Exercise materials:

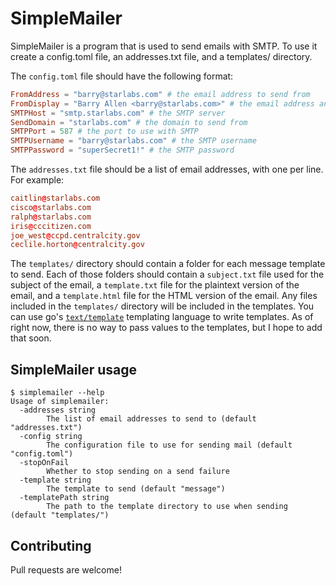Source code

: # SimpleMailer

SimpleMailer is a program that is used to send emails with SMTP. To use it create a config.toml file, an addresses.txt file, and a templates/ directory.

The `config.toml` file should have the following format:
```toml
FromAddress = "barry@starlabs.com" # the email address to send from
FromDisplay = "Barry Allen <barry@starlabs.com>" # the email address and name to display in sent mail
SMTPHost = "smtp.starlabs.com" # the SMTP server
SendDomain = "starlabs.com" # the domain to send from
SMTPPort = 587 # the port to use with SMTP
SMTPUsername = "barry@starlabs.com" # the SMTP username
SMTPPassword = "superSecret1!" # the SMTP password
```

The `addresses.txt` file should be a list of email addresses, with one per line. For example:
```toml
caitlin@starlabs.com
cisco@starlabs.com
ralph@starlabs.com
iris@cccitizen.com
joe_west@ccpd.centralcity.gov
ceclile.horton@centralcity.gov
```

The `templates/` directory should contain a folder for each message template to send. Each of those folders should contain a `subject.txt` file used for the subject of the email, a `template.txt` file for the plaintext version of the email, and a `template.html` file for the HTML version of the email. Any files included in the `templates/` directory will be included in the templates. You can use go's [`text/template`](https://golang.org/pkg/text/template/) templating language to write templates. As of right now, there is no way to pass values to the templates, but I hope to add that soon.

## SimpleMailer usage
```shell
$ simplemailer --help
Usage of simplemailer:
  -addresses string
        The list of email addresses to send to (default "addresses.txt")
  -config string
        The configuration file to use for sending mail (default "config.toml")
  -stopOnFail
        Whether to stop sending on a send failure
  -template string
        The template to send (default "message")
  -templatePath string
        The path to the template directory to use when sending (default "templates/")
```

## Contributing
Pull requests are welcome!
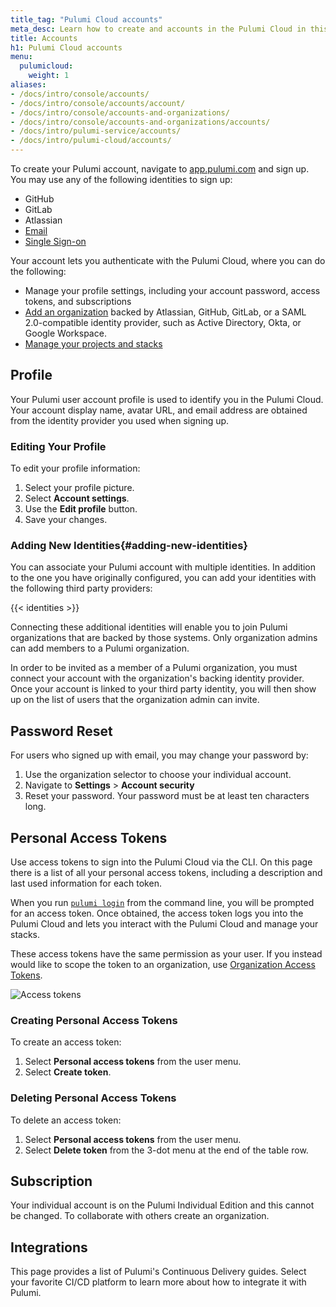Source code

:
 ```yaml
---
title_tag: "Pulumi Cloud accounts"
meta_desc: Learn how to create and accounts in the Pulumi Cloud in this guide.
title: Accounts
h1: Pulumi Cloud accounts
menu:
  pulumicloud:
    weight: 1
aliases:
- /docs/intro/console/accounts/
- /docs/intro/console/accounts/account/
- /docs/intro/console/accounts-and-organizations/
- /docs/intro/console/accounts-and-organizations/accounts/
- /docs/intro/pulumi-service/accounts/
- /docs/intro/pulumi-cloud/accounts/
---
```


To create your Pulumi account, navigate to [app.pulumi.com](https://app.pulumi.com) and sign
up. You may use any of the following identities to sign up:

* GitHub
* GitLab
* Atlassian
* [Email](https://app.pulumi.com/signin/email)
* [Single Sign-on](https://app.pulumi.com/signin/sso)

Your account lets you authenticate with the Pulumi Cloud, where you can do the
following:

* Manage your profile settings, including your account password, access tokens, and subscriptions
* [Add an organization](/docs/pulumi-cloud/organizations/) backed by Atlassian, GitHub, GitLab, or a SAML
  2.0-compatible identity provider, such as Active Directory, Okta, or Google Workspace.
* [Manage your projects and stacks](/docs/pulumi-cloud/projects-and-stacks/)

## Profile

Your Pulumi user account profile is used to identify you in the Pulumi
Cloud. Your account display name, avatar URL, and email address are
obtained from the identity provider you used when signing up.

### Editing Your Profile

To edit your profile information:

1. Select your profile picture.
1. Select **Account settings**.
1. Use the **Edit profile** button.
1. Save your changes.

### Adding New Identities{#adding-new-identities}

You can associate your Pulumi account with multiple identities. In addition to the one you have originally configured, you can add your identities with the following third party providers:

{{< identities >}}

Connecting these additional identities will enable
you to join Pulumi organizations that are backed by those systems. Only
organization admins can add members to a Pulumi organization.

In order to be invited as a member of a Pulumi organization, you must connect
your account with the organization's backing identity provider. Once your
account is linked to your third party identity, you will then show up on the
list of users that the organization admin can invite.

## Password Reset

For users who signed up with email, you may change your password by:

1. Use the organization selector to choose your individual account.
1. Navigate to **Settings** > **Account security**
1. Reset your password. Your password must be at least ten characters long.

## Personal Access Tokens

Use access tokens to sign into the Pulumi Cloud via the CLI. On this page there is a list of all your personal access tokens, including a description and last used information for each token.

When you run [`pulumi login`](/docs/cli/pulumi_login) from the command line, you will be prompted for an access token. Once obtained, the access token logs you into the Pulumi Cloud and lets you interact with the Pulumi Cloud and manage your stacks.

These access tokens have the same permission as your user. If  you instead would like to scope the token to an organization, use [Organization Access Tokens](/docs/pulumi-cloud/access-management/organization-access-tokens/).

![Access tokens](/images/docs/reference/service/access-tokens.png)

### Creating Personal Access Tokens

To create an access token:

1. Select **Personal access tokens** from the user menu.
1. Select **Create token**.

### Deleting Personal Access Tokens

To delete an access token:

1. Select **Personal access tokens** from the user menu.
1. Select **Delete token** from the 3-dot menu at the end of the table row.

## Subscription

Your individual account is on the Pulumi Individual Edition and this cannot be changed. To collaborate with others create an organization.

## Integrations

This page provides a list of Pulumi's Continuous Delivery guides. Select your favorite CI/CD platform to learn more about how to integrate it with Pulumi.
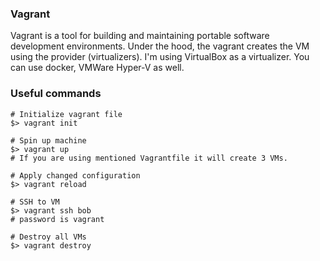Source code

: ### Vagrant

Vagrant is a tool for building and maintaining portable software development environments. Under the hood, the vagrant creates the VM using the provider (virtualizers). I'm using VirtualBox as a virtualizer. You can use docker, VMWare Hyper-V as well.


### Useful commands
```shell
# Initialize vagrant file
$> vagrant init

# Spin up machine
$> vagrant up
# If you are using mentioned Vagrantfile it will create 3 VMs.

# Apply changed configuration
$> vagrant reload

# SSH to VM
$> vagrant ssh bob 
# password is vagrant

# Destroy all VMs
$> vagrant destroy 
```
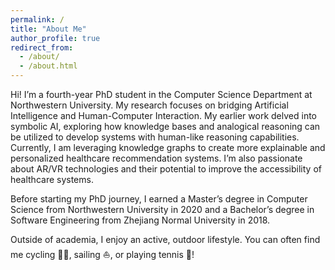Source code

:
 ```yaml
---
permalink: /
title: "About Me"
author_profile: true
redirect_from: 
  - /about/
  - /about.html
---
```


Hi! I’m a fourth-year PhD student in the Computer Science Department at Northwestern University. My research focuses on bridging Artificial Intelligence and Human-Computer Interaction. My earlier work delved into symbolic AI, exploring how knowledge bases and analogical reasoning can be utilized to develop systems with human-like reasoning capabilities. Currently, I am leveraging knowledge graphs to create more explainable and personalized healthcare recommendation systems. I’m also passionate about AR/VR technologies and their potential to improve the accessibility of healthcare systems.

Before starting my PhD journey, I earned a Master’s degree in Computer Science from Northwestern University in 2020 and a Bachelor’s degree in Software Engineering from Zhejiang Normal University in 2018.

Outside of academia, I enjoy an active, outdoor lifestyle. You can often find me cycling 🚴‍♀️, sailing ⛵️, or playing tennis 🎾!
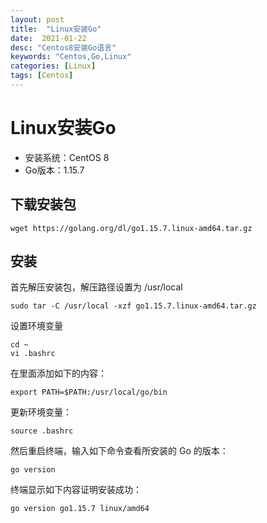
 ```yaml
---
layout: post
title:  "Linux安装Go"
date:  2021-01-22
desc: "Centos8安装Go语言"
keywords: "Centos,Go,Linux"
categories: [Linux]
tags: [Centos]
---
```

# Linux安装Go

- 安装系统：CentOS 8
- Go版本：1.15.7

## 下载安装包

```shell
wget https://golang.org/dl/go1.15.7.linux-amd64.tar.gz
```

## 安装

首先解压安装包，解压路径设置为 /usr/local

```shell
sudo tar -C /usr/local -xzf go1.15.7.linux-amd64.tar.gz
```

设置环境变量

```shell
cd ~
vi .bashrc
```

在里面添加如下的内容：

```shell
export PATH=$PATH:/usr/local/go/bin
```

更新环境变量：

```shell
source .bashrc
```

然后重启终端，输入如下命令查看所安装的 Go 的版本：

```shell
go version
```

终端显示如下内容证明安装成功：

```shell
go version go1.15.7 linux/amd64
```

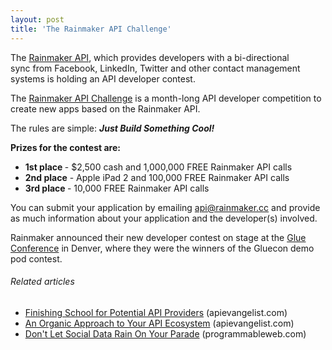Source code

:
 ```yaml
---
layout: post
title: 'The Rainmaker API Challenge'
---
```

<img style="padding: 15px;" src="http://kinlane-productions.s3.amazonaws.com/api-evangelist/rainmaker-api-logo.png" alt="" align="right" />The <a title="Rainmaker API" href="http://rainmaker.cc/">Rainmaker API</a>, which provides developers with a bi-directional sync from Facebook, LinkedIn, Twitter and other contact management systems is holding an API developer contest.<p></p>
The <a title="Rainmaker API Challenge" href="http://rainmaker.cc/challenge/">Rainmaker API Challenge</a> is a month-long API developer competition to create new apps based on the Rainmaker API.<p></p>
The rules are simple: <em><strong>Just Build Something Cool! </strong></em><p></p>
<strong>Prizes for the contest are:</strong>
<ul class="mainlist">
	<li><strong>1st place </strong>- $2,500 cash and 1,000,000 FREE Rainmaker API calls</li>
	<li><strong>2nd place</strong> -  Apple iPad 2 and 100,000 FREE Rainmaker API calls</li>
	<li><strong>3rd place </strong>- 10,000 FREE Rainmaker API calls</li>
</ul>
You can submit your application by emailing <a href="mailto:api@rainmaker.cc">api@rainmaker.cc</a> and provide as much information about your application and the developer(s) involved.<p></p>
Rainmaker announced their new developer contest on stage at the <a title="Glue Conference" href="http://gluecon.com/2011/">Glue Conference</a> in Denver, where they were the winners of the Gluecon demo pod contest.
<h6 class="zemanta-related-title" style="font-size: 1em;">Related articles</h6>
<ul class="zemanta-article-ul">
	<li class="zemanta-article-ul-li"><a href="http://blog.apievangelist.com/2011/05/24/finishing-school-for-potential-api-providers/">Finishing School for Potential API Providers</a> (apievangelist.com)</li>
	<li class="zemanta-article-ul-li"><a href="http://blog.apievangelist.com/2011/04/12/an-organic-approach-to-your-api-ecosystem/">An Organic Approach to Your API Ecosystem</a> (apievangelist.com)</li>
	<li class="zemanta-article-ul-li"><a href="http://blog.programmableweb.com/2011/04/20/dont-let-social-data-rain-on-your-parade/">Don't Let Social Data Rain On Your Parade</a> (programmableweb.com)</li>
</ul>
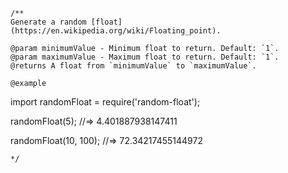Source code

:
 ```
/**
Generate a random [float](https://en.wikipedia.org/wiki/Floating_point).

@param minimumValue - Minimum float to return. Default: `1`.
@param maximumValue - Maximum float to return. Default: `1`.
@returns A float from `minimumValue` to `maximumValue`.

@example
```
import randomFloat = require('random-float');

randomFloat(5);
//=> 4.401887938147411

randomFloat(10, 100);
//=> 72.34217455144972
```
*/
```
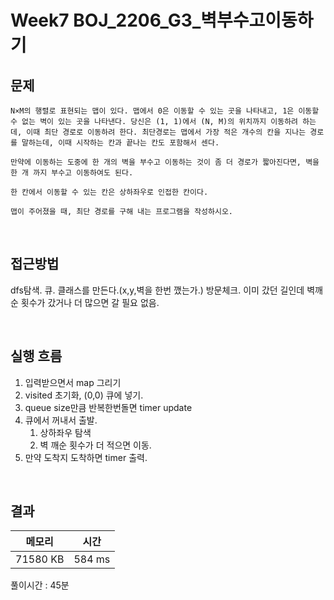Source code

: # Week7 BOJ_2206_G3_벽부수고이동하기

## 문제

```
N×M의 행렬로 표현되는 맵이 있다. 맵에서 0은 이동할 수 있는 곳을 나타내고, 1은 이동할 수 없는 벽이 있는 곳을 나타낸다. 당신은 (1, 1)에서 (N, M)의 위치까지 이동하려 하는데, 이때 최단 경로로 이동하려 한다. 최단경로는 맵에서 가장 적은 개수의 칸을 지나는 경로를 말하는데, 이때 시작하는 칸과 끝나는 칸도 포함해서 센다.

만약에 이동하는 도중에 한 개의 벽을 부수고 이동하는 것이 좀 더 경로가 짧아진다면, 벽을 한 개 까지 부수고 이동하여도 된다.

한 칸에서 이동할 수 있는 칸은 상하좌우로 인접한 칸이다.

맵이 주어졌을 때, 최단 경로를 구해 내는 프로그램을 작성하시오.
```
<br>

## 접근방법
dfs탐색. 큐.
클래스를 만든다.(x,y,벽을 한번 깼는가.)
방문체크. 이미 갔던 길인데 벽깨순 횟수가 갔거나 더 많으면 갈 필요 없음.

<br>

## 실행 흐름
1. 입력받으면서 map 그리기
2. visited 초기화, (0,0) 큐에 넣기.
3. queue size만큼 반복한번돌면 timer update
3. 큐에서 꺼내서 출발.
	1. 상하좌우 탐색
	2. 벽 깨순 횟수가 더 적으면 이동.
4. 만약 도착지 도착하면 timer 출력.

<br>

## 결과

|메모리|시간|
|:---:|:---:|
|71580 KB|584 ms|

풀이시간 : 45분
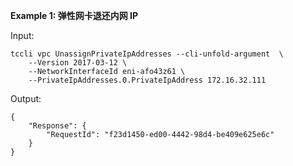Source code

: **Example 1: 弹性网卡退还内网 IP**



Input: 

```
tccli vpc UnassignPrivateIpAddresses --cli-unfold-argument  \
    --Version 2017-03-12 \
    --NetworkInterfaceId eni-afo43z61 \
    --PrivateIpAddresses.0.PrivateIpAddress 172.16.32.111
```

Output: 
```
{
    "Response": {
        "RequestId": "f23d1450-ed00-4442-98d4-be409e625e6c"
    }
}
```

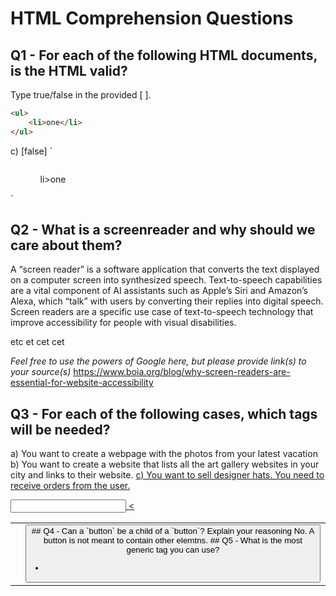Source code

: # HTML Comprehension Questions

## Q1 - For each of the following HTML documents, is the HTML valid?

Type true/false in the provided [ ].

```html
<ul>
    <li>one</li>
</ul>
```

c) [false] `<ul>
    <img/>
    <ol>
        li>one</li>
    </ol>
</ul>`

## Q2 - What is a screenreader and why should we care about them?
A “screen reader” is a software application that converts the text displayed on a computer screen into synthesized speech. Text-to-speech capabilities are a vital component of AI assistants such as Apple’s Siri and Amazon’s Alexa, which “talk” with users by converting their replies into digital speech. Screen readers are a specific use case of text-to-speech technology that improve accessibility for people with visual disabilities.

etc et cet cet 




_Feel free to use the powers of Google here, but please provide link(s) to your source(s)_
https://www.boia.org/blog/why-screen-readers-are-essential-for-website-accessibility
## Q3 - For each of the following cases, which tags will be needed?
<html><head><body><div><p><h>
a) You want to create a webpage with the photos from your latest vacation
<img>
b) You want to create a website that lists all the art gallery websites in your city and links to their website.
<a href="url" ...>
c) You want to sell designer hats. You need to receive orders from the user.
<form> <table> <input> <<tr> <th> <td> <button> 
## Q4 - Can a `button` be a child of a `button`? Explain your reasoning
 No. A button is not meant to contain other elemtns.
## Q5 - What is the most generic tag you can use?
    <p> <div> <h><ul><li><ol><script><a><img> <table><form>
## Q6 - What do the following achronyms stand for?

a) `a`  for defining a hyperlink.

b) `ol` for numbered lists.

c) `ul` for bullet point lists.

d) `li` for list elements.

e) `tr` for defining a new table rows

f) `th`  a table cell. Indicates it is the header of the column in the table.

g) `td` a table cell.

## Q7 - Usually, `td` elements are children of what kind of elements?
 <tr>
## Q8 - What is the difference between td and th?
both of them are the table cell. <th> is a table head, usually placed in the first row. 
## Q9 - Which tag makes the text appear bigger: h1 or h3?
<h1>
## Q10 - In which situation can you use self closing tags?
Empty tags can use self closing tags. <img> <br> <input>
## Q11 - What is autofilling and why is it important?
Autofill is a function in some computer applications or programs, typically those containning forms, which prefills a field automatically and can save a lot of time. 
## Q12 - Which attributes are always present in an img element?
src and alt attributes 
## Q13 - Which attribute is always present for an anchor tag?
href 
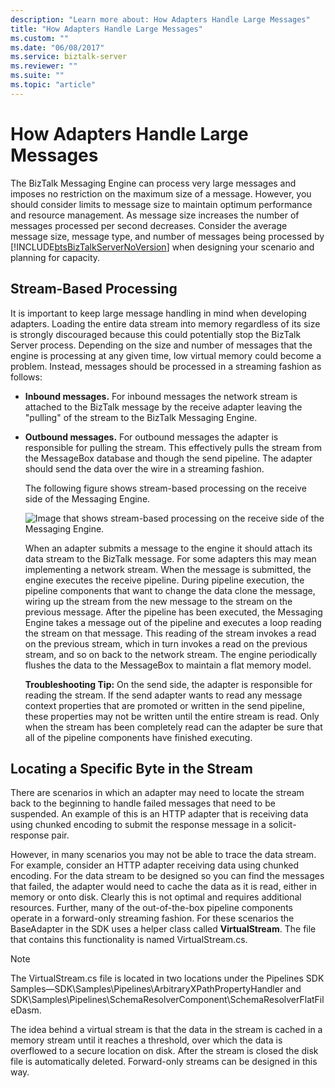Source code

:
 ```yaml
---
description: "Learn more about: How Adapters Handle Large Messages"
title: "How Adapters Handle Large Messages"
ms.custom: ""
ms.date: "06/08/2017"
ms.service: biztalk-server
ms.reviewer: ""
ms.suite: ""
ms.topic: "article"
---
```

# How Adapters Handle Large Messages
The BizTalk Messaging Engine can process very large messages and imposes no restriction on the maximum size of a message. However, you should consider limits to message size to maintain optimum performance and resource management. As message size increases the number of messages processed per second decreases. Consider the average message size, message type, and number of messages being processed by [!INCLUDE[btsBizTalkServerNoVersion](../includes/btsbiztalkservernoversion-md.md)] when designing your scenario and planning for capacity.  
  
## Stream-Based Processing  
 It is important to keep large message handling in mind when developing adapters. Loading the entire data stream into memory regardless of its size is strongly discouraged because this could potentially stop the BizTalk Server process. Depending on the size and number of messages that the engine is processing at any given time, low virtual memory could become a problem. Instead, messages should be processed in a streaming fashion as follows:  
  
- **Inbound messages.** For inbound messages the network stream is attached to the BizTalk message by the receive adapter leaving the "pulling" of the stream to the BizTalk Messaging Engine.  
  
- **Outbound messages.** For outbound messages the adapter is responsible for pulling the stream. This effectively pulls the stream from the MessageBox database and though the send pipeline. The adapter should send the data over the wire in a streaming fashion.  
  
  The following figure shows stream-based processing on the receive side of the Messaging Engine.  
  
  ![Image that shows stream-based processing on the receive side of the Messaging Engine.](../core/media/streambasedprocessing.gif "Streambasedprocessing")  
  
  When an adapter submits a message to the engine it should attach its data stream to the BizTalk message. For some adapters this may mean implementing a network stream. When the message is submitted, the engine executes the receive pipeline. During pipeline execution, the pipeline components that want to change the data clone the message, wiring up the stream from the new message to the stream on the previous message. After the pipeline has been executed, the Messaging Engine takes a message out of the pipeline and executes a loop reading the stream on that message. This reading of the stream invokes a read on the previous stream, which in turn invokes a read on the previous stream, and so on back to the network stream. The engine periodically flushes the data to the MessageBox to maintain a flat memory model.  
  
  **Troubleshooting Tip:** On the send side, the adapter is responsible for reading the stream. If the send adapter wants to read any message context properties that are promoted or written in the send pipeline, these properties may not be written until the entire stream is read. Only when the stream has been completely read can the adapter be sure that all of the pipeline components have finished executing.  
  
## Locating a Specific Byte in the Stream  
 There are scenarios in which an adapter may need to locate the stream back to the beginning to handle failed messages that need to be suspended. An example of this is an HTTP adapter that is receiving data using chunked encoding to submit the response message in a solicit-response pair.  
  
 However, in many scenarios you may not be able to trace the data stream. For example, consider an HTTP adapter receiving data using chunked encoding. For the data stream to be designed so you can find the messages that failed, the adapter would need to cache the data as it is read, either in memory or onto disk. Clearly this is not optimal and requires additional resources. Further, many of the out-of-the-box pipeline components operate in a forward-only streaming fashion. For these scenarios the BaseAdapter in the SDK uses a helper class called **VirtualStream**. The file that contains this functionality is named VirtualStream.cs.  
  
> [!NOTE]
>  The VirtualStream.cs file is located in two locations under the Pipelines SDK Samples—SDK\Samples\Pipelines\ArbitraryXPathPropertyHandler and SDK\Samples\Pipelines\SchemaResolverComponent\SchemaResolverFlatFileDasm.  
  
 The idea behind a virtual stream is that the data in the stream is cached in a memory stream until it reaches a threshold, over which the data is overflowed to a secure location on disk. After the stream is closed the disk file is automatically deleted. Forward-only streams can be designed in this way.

Work request: Please determine how many lines of the records above include the word "Google", replying with a number alone.

Answer for the task: 2